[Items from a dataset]
^^^^^^^^

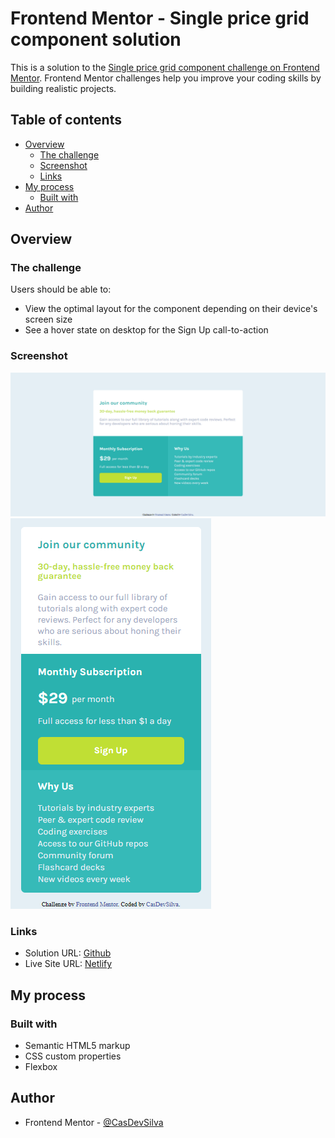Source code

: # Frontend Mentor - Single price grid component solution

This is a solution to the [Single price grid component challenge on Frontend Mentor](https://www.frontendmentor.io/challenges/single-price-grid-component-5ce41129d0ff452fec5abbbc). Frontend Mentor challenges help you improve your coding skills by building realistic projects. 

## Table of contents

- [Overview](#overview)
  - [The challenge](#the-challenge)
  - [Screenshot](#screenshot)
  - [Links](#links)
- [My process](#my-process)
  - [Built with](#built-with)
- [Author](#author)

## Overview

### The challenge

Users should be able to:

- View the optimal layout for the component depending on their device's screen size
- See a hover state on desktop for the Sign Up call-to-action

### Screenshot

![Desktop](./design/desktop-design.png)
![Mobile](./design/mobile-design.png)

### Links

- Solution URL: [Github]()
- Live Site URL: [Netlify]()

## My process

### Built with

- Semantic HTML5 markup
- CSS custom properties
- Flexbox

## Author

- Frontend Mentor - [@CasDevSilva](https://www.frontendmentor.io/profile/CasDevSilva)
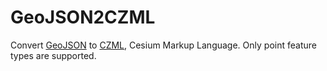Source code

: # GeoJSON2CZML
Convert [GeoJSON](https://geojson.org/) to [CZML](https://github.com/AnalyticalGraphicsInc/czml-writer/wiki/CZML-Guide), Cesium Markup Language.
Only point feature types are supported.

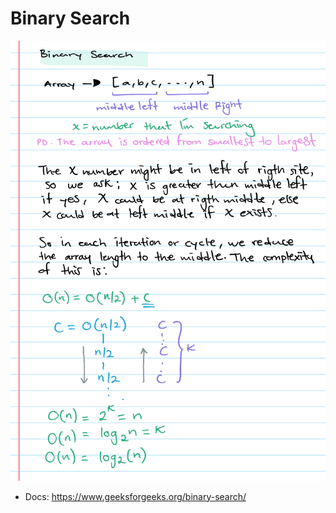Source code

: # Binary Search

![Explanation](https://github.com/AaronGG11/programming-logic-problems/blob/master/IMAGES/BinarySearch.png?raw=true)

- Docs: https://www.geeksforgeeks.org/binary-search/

^^^^^^^^

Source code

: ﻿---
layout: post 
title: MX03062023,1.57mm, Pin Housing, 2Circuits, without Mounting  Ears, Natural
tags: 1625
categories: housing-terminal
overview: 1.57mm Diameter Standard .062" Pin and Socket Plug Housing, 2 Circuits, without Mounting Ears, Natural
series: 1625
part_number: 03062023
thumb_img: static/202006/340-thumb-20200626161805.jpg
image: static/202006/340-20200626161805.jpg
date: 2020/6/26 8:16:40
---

^^^^^^^^

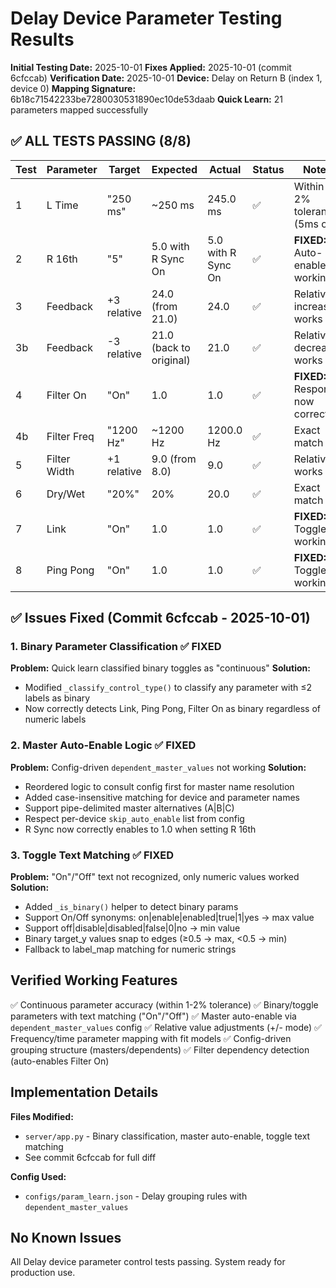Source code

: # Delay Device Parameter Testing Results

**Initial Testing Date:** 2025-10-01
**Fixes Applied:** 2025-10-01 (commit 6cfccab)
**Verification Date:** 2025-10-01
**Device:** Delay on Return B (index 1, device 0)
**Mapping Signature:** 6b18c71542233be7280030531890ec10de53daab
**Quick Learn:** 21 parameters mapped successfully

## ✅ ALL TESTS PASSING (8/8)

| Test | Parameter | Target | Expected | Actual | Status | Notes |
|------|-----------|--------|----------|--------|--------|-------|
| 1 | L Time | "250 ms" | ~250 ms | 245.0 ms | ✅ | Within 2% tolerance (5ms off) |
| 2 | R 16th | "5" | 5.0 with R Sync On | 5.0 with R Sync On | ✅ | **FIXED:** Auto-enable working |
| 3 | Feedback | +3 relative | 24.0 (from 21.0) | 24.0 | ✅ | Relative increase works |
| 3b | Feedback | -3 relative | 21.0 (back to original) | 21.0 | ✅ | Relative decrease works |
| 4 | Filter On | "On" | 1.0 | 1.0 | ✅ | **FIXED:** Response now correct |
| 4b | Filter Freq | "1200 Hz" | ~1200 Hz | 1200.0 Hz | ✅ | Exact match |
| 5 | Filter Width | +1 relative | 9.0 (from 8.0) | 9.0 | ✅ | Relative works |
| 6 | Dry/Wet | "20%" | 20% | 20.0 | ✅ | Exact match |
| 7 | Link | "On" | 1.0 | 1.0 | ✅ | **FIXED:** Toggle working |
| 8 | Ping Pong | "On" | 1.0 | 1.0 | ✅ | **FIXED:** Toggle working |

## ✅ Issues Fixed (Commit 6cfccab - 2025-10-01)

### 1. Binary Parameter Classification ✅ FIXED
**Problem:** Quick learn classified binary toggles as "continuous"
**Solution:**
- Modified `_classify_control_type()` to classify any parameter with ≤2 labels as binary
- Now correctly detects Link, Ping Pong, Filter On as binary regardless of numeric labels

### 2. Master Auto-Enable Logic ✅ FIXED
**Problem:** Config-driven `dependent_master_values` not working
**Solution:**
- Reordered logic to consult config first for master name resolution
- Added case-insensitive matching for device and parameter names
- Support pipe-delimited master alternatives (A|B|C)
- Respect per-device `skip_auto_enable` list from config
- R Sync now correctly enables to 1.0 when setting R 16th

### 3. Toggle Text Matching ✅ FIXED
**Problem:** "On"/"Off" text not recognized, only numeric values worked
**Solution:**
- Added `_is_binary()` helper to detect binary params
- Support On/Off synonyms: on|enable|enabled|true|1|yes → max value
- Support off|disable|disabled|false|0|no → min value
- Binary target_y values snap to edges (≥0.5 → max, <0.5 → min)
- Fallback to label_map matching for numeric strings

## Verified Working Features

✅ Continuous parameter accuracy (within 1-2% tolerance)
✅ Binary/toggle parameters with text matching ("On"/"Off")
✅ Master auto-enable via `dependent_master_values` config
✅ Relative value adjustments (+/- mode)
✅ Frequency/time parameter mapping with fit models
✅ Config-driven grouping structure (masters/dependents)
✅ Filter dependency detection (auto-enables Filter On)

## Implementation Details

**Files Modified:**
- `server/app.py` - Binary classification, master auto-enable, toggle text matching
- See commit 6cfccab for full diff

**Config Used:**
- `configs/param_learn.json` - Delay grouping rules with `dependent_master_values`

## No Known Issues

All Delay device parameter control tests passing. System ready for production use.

^^^^^^^^

◆ **PROBLEM TO SOLVE**
Return exactly the lines above, from the one with "Only point feature types are supported." up to and including the one with "- Docs: https://www.geeksforgeeks.org/binary-search/", and include no pictures.

◆ **WRITTEN RESPONSE**
Only point feature types are supported.

Source code

: # Binary Search

![Explanation](https://github.com/AaronGG11/programming-logic-problems/blob/master/IMAGES/BinarySearch.png?raw=true)

- Docs: https://www.geeksforgeeks.org/binary-search/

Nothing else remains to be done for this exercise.